Elliott wave Theory is a great tool for traders when the traders understand that it is only a tool to help them anticipate a big move. The dream of traders using Elliott wave is always to see the Market rallying in their direction and the Plan becoming a reality. The Market moves in sequences which is either Impulsive or Corrective. Impulsive waves move in a sequence of 5, 9, 13 while corrective waves move in a sequence of 3, 7, 11.
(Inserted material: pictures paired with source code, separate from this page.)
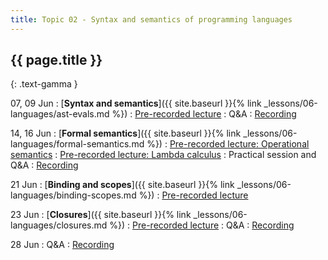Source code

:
 ```yaml
---
title: Topic 02 - Syntax and semantics of programming languages
---
```


## {{ page.title }}
{: .text-gamma }

07, 09 Jun
: [**Syntax and semantics**]({{ site.baseurl }}{% link _lessons/06-languages/ast-evals.md %})
  : [Pre-recorded lecture](https://www.youtube.com/playlist?list=PLeIbBi3CwMZzxem8S2aFUUqD5zkaWXYLB)
: Q&A
  : [Recording](https://youtu.be/FRB2eWoPjL0)

14, 16 Jun
: [**Formal semantics**]({{ site.baseurl }}{% link _lessons/06-languages/formal-semantics.md %})
  : [Pre-recorded lecture: Operational semantics](https://youtube.com/playlist?list=PLeIbBi3CwMZziVG93gcNT__X_xmmtM8ir)
  : [Pre-recorded lecture: Lambda calculus](https://youtube.com/playlist?list=PLeIbBi3CwMZxFVZX1yGTiGiJO7gWd4YJ5)
: Practical session and Q&A
  : [Recording](https://youtu.be/gMaqpokYCc8)

21 Jun
: [**Binding and scopes**]({{ site.baseurl }}{% link _lessons/06-languages/binding-scopes.md %})
  : [Pre-recorded lecture](https://www.youtube.com/playlist?list=PLeIbBi3CwMZx-ypmoxWNxo_OqegclNVAO)

23 Jun
: [**Closures**]({{ site.baseurl }}{% link _lessons/06-languages/closures.md %})
  : [Pre-recorded lecture](https://www.youtube.com/playlist?list=PLeIbBi3CwMZwsNyF3Pt9n-sc6U_m_7Qia)
: Q&A
  : [Recording](https://youtu.be/I0tak_TrZ3E)

28 Jun
: Q&A
  : [Recording](https://youtu.be/k91tV4hIqIQ)
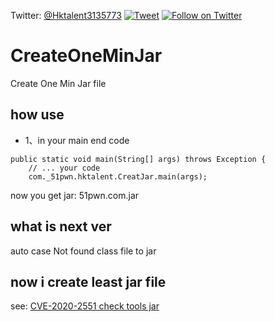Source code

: Twitter: [@Hktalent3135773](https://twitter.com/Hktalent3135773)
[![Tweet](https://img.shields.io/twitter/url/http/Hktalent3135773.svg?style=social)](https://twitter.com/intent/tweet?original_referer=https%3A%2F%2Fdeveloper.twitter.com%2Fen%2Fdocs%2Ftwitter-for-websites%2Ftweet-button%2Foverview&ref_src=twsrc%5Etfw&text=myhktools%20-%20Automated%20Pentest%20Recon%20Scanner%20%40Hktalent3135773&tw_p=tweetbutton&url=https%3A%2F%2Fgithub.com%2Fhktalent%2Fmyhktools)
[![Follow on Twitter](https://img.shields.io/twitter/follow/Hktalent3135773.svg?style=social&label=Follow)](https://twitter.com/intent/follow?screen_name=Hktalent3135773)

# CreateOneMinJar
Create One Min Jar file

## how use
- 1、in your main end code
```
public static void main(String[] args) throws Exception {
    // ... your code
    com._51pwn.hktalent.CreatJar.main(args);
```
now you get jar: 51pwn.com.jar


## what is next ver
auto case Not found class file to jar

## now i create least jar file
see:
[CVE-2020-2551 check tools jar](https://github.com/hktalent/CVE-2020-2551/releases)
The fact is that in today’s Forex market, the sequences are more Corrective than Impulsive, and it’s almost impossible to see a perfect 5 waves move in the era of High-Frequency Trading. Today, it’s more common to see 5 waves sequence in Indices and Commodities instead. However, in reality it doesn’t matter whether market moves in impulsive or corrective sequence when traders understand that both impulsive and corrective sequences share similarities until the third swing. The only difference between the two is that in impulsive sequence, there is an extension in swing 4 and swing 5.
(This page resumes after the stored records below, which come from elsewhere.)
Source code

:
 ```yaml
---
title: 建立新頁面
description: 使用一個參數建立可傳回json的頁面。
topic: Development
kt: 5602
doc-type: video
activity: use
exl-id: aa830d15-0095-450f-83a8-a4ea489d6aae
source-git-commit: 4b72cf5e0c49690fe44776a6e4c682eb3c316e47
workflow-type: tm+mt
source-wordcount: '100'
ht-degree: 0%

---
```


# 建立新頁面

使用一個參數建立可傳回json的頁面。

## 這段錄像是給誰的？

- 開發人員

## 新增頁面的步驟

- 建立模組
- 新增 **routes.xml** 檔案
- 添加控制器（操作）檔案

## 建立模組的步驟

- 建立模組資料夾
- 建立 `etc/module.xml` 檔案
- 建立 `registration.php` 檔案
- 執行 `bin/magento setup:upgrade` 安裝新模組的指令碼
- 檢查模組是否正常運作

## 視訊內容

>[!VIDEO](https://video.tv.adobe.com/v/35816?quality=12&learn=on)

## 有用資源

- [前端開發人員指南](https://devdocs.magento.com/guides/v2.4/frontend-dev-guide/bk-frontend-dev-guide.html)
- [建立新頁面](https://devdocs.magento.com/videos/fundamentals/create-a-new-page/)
At Elliott wave Forecast, we understand the limitations of the Elliott wave Theory and we use the technique with the practical view towards trading. We use the Theory to trade what we call the Elliott wave Hedging to allow us catch either a wave 3 or wave C. Wave 3 or C should travel most of the time at least towards 1.00 %-1.618% the distance of wave A or wave 1.
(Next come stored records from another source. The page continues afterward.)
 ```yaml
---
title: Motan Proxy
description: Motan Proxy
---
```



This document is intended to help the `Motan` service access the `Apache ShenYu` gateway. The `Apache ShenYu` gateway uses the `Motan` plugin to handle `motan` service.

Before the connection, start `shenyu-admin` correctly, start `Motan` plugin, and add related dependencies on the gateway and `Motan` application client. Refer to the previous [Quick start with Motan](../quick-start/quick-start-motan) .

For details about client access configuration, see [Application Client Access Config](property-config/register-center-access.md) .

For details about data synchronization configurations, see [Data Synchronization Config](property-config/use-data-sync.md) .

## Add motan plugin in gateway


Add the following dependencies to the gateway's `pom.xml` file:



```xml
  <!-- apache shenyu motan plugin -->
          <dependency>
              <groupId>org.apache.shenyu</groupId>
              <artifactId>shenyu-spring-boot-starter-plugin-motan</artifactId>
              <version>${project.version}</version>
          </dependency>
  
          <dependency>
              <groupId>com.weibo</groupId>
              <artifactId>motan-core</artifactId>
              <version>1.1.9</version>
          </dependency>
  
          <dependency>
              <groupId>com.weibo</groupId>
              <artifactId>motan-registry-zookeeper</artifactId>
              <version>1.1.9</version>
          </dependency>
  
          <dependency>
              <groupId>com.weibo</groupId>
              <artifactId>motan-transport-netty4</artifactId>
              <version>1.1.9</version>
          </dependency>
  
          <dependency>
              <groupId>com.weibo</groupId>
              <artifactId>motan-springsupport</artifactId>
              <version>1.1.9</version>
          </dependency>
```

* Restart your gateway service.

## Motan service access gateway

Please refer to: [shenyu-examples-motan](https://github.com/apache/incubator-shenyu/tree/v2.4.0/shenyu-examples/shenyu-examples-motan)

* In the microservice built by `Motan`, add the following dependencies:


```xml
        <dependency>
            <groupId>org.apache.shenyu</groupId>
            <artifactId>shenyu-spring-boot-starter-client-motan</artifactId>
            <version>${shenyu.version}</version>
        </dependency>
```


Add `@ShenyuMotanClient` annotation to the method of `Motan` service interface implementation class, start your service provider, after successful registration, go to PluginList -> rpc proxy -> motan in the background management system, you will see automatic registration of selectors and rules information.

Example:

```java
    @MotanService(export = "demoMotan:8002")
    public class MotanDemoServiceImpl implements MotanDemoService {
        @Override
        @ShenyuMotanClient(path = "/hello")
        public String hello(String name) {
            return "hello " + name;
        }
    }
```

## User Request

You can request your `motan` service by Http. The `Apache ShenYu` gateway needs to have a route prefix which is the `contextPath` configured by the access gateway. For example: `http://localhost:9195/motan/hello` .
Understanding different time frame cycles and how they relate with one another, combined with the knowledge of Elliott wave sequence and Elliott Wave Hedging will allow traders to catch the powerful wave III or C. Traders with this information can use it to identify wave II or B, which has the same sequence, within the higher time frame cycles. Once wave II or B is identified, traders can then forecast the inflection area in which Market will turn in favor of the trend, thus allowing traders to anticipate and catch wave III or C.